All in all, Germany seems a normal case where the spectre of competitive exposure often raises fears, just like it does in other EU countries, or upsets cosy arrangements, sometimes even hand in glove with local politics.

Conclusions

The pursuit of competition in Germany has been greatly facilitated by Germany’s ever deeper integration in the EU internal market. In turn, this internal market has itself deepened and widened whilst competition has intensified. This was once initiated by Germany itself.

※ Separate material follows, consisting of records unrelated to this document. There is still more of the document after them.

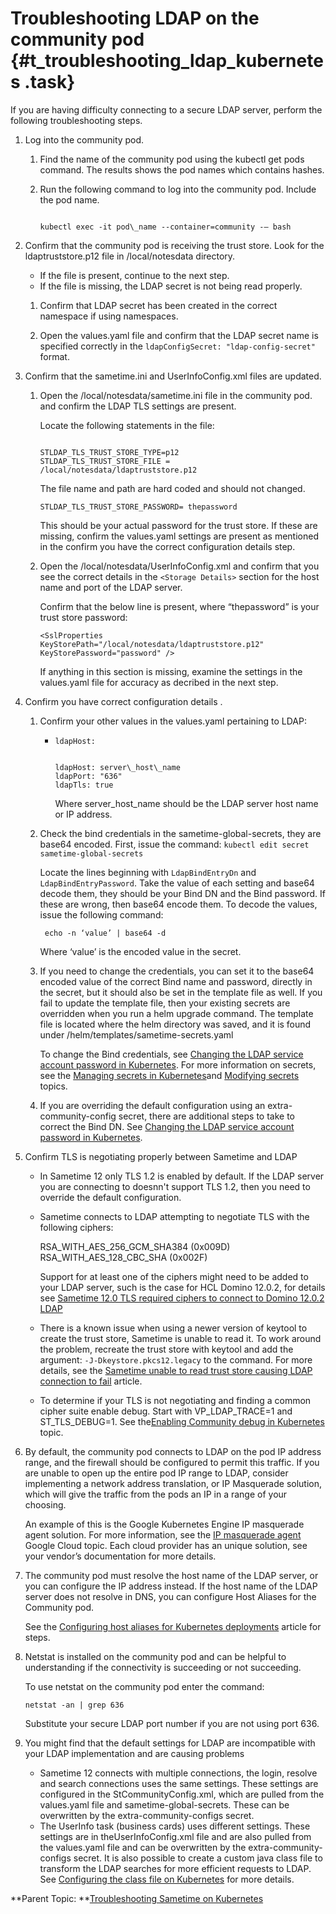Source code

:# Troubleshooting LDAP on the community pod {#t_troubleshooting_ldap_kubernetes .task}

If you are having difficulty connecting to a secure LDAP server, perform the following troubleshooting steps.

1.  Log into the community pod.

    1.  Find the name of the community pod using the kubectl get pods command. The results shows the pod names which contains hashes.

    2.  Run the following command to log into the community pod. Include the pod name.

        ``` {#codeblock_tq1_c22_lvb}
        
        kubectl exec -it pod\_name --container=community -– bash 
        ```

2.  Confirm that the community pod is receiving the trust store. Look for the ldaptruststore.p12 file in /local/notesdata directory.

    -   If the file is present, continue to the next step.
    -   If the file is missing, the LDAP secret is not being read properly.
    1.  Confirm that LDAP secret has been created in the correct namespace if using namespaces.

    2.  Open the values.yaml file and confirm that the LDAP secret name is specified correctly in the `ldapConfigSecret: "ldap-config-secret"` format.

3.  Confirm that the sametime.ini and UserInfoConfig.xml files are updated.

    1.  Open the /local/notesdata/sametime.ini file in the community pod. and confirm the LDAP TLS settings are present.

        Locate the following statements in the file:

        ``` {#codeblock_fp4_nj2_lvb}
         
        STLDAP_TLS_TRUST_STORE_TYPE=p12 
        STLDAP_TLS_TRUST_STORE_FILE = /local/notesdata/ldaptruststore.p12 
        ```

        The file name and path are hard coded and should not changed.

        ``` {#codeblock_exw_qj2_lvb}
        STLDAP_TLS_TRUST_STORE_PASSWORD= thepassword
        ```

        This should be your actual password for the trust store. If these are missing, confirm the values.yaml settings are present as mentioned in the confirm you have the correct configuration details step.

    2.  Open the /local/notesdata/UserInfoConfig.xml and confirm that you see the correct details in the `<Storage Details>` section for the host name and port of the LDAP server.

        Confirm that the below line is present, where “thepassword” is your trust store password:

        ``` {#codeblock_j5p_nl2_lvb}
        <SslProperties KeyStorePath="/local/notesdata/ldaptruststore.p12" KeyStorePassword="password" />
        ```

        If anything in this section is missing, examine the settings in the values.yaml file for accuracy as decribed in the next step.

4.  Confirm you have correct configuration details .

    1.  Confirm your other values in the values.yaml pertaining to LDAP:

        -   `ldapHost:`

            ``` {#codeblock_z5b_fm2_lvb}
            
            ldapHost: server\_host\_name
            ldapPort: "636"
            ldapTls: true
            ```

            Where server\_host\_name should be the LDAP server host name or IP address.

    2.  Check the bind credentials in the sametime-global-secrets, they are base64 encoded. First, issue the command: `kubectl edit secret sametime-global-secrets`

        Locate the lines beginning with `LdapBindEntryDn` and `LdapBindEntryPassword`. Take the value of each setting and base64 decode them, they should be your Bind DN and the Bind password. If these are wrong, then base64 encode them. To decode the values, issue the following command:

        ``` {#codeblock_h2w_svw_mvb}
         echo -n ‘value’ | base64 -d 
        ```

        Where ‘value’ is the encoded value in the secret.

    3.  If you need to change the credentials, you can set it to the base64 encoded value of the correct Bind name and password, directly in the secret, but it should also be set in the template file as well. If you fail to update the template file, then your existing secrets are overridden when you run a helm upgrade command. The template file is located where the helm directory was saved, and it is found under /helm/templates/sametime-secrets.yaml

        To change the Bind credentials, see [Changing the LDAP service account password in Kubernetes](configuring_ldap_password.md). For more information on secrets, see the [Managing secrets in Kubernetes](managing_secrets_kubernetes.md)and [Modifying secrets](secrets_modify.md) topics.

    4.  If you are overriding the default configuration using an extra-community-config secret, there are additional steps to take to correct the Bind DN. See [Changing the LDAP service account password in Kubernetes](configuring_ldap_password.md).

5.  Confirm TLS is negotiating properly between Sametime and LDAP

    -   In Sametime 12 only TLS 1.2 is enabled by default. If the LDAP server you are connecting to doesnn't support TLS 1.2, then you need to override the default configuration.
    -   Sametime connects to LDAP attempting to negotiate TLS with the following ciphers:

          
         RSA\_WITH\_AES\_256\_GCM\_SHA384 \(0x009D\)  
         RSA\_WITH\_AES\_128\_CBC\_SHA \(0x002F\)

        Support for at least one of the ciphers might need to be added to your LDAP server, such is the case for HCL Domino 12.0.2, for details see [Sametime 12.0 TLS required ciphers to connect to Domino 12.0.2 LDAP](https://support.hcltechsw.com/csm?id=kb_article&sysparm_article=KB0099644)

    -   There is a known issue when using a newer version of keytool to create the trust store, Sametime is unable to read it. To work around the problem, recreate the trust store with keytool and add the argument: `-J-Dkeystore.pkcs12.legacy` to the command. For more details, see the [Sametime unable to read trust store causing LDAP connection to fail](https://support.hcltechsw.com/csm?id=kb_article&sysparm_article=KB0101354) article.
    -   To determine if your TLS is not negotiating and finding a common cipher suite enable debug. Start with VP\_LDAP\_TRACE=1 and ST\_TLS\_DEBUG=1. See the[Enabling Community debug in Kubernetes](t_enabling_community_debug.md) topic.
6.  By default, the community pod connects to LDAP on the pod IP address range, and the firewall should be configured to permit this traffic. If you are unable to open up the entire pod IP range to LDAP, consider implementing a network address translation, or IP Masquerade solution, which will give the traffic from the pods an IP in a range of your choosing.

    An example of this is the Google Kubernetes Engine IP masquerade agent solution. For more information, see the [IP masquerade agent](https://cloud.google.com/kubernetes-engine/docs/concepts/ip-masquerade-agent) Google Cloud topic. Each cloud provider has an unique solution, see your vendor’s documentation for more details.

7.  The community pod must resolve the host name of the LDAP server, or you can configure the IP address instead. If the host name of the LDAP server does not resolve in DNS, you can configure Host Aliases for the Community pod.

    See the [Configuring host aliases for Kubernetes deployments](https://help.hcltechsw.com/sametime/12/admin/t_meetings_kubernetes.html) article for steps.

8.  Netstat is installed on the community pod and can be helpful to understanding if the connectivity is succeeding or not succeeding.

    To use netstat on the community pod enter the command:

    ``` {#codeblock_ekz_cyw_mvb}
    netstat -an | grep 636 
    ```

    Substitute your secure LDAP port number if you are not using port 636.

9.  You might find that the default settings for LDAP are incompatible with your LDAP implementation and are causing problems

    -   Sametime 12 connects with multiple connections, the login, resolve and search connections uses the same settings. These settings are configured in the StCommunityConfig.xml, which are pulled from the values.yaml file and sametime-global-secrets. These can be overwritten by the extra-community-configs secret.
    -   The UserInfo task \(business cards\) uses different settings. These settings are in theUserInfoConfig.xml file and are also pulled from the values.yaml file and can be overwritten by the extra-community-configs secret.
    It is also possible to create a custom java class file to transform the LDAP searches for more efficient requests to LDAP. See [Configuring the class file on Kubernetes](config_class_file_kubernetes.md) for more details.


**Parent Topic:  **[Troubleshooting Sametime on Kubernetes](t_troubleshooting_sametime_kubernetes.md)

Today, the German pursuit to foster competitive market conditions at home can no longer be seen as separate from the EU pursuit to arrive at and maintain a competitive internal market covering as many economic activities as possible. In particular, the widening of the EU internal market’s scope and of its competition policy have engendered a degree of ambivalence toward competition in Germany, as traditionally sheltered activities have become (more) exposed to rivalry and efficiency pressures. Indeed, Germany’s long-standing pursuit and the EU’s pro-competition stance with respect to the internal market have become mutually intrusive. The recent ambivalence in Germany is interesting for observers in other Member States precisely because Germany was long regarded as an icon for anti-trust in Europe. However its internal sensitivities about greater competition in domains hitherto shielded against the internal market do not seem to represent a special case. More or less similar sensitivities are easily observed elsewhere in the Union. One might also suspect them to be temporary. In the longer run, if proper care is taken to prevent market failures, the mutually intrusive pursuit by Germany and the EU at large is bound to be good for both Germany and the Union economy.

  • 1 And the UK for that matter; note that the other EFTA countries at the time neglected this issue, sometimes justified by the “openness” of their small economies, which was thought to generate enough competitive exposure anyway.